## Excerpted data
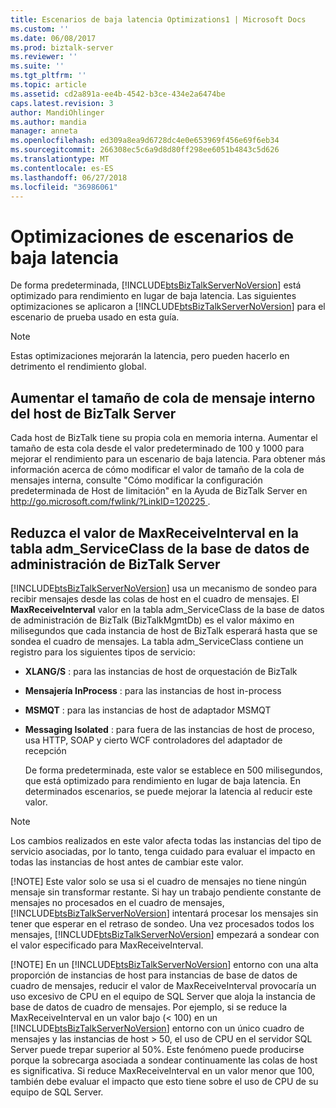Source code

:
 ```yaml
---
title: Escenarios de baja latencia Optimizations1 | Microsoft Docs
ms.custom: ''
ms.date: 06/08/2017
ms.prod: biztalk-server
ms.reviewer: ''
ms.suite: ''
ms.tgt_pltfrm: ''
ms.topic: article
ms.assetid: cd2a891a-ee4b-4542-b3ce-434e2a6474be
caps.latest.revision: 3
author: MandiOhlinger
ms.author: mandia
manager: anneta
ms.openlocfilehash: ed309a8ea9d6728dc4e0e653969f456e69f6eb34
ms.sourcegitcommit: 266308ec5c6a9d8d80ff298ee6051b4843c5d626
ms.translationtype: MT
ms.contentlocale: es-ES
ms.lasthandoff: 06/27/2018
ms.locfileid: "36986061"
---
```

# <a name="low-latency-scenario-optimizations"></a>Optimizaciones de escenarios de baja latencia
De forma predeterminada, [!INCLUDE[btsBizTalkServerNoVersion](../includes/btsbiztalkservernoversion-md.md)] está optimizado para rendimiento en lugar de baja latencia. Las siguientes optimizaciones se aplicaron a [!INCLUDE[btsBizTalkServerNoVersion](../includes/btsbiztalkservernoversion-md.md)] para el escenario de prueba usado en esta guía.  
  
> [!NOTE]  
>  Estas optimizaciones mejorarán la latencia, pero pueden hacerlo en detrimento el rendimiento global.  
  
## <a name="increase-the-biztalk-server-host-internal-message-queue-size"></a>Aumentar el tamaño de cola de mensaje interno del host de BizTalk Server  
 Cada host de BizTalk tiene su propia cola en memoria interna. Aumentar el tamaño de esta cola desde el valor predeterminado de 100 y 1000 para mejorar el rendimiento para un escenario de baja latencia. Para obtener más información acerca de cómo modificar el valor de tamaño de la cola de mensajes interna, consulte "Cómo modificar la configuración predeterminada de Host de limitación" en la Ayuda de BizTalk Server en [ http://go.microsoft.com/fwlink/?LinkID=120225 ](http://go.microsoft.com/fwlink/?LinkID=120225).  
  
## <a name="reduce-the-maxreceiveinterval-value-in-the-admserviceclass-table-of-the-biztalk-server-management-database"></a>Reduzca el valor de MaxReceiveInterval en la tabla adm_ServiceClass de la base de datos de administración de BizTalk Server  
 [!INCLUDE[btsBizTalkServerNoVersion](../includes/btsbiztalkservernoversion-md.md)] usa un mecanismo de sondeo para recibir mensajes desde las colas de host en el cuadro de mensajes. El **MaxReceiveInterval** valor en la tabla adm_ServiceClass de la base de datos de administración de BizTalk (BizTalkMgmtDb) es el valor máximo en milisegundos que cada instancia de host de BizTalk esperará hasta que se sondea el cuadro de mensajes. La tabla adm_ServiceClass contiene un registro para los siguientes tipos de servicio:  
  
- **XLANG/S** : para las instancias de host de orquestación de BizTalk  
  
- **Mensajería InProcess** : para las instancias de host in-process  
  
- **MSMQT** : para las instancias de host de adaptador MSMQT  
  
- **Messaging Isolated** : para fuera de las instancias de host de proceso, usa HTTP, SOAP y cierto WCF controladores del adaptador de recepción  
  
  De forma predeterminada, este valor se establece en 500 milisegundos, que está optimizado para rendimiento en lugar de baja latencia. En determinados escenarios, se puede mejorar la latencia al reducir este valor.  
  
> [!NOTE]
>  Los cambios realizados en este valor afecta todas las instancias del tipo de servicio asociadas, por lo tanto, tenga cuidado para evaluar el impacto en todas las instancias de host antes de cambiar este valor.  
> 
> [!NOTE]
>  Este valor solo se usa si el cuadro de mensajes no tiene ningún mensaje sin transformar restante. Si hay un trabajo pendiente constante de mensajes no procesados en el cuadro de mensajes, [!INCLUDE[btsBizTalkServerNoVersion](../includes/btsbiztalkservernoversion-md.md)] intentará procesar los mensajes sin tener que esperar en el retraso de sondeo. Una vez procesados todos los mensajes, [!INCLUDE[btsBizTalkServerNoVersion](../includes/btsbiztalkservernoversion-md.md)] empezará a sondear con el valor especificado para MaxReceiveInterval.  
> 
> [!NOTE]
>  En un [!INCLUDE[btsBizTalkServerNoVersion](../includes/btsbiztalkservernoversion-md.md)] entorno con una alta proporción de instancias de host para instancias de base de datos de cuadro de mensajes, reducir el valor de MaxReceiveInterval provocaría un uso excesivo de CPU en el equipo de SQL Server que aloja la instancia de base de datos de cuadro de mensajes. Por ejemplo, si se reduce la MaxReceiveInterval en un valor bajo (\< 100) en un [!INCLUDE[btsBizTalkServerNoVersion](../includes/btsbiztalkservernoversion-md.md)] entorno con un único cuadro de mensajes y las instancias de host > 50, el uso de CPU en el servidor SQL Server puede trepar superior al 50%. Este fenómeno puede producirse porque la sobrecarga asociada a sondear continuamente las colas de host es significativa. Si reduce MaxReceiveInterval en un valor menor que 100, también debe evaluar el impacto que esto tiene sobre el uso de CPU de su equipo de SQL Server.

## Exercise goal
Which lines of the data hold the string "author"? Return each of them.

## Your solution
author: MandiOhlinger
ms.author: mandia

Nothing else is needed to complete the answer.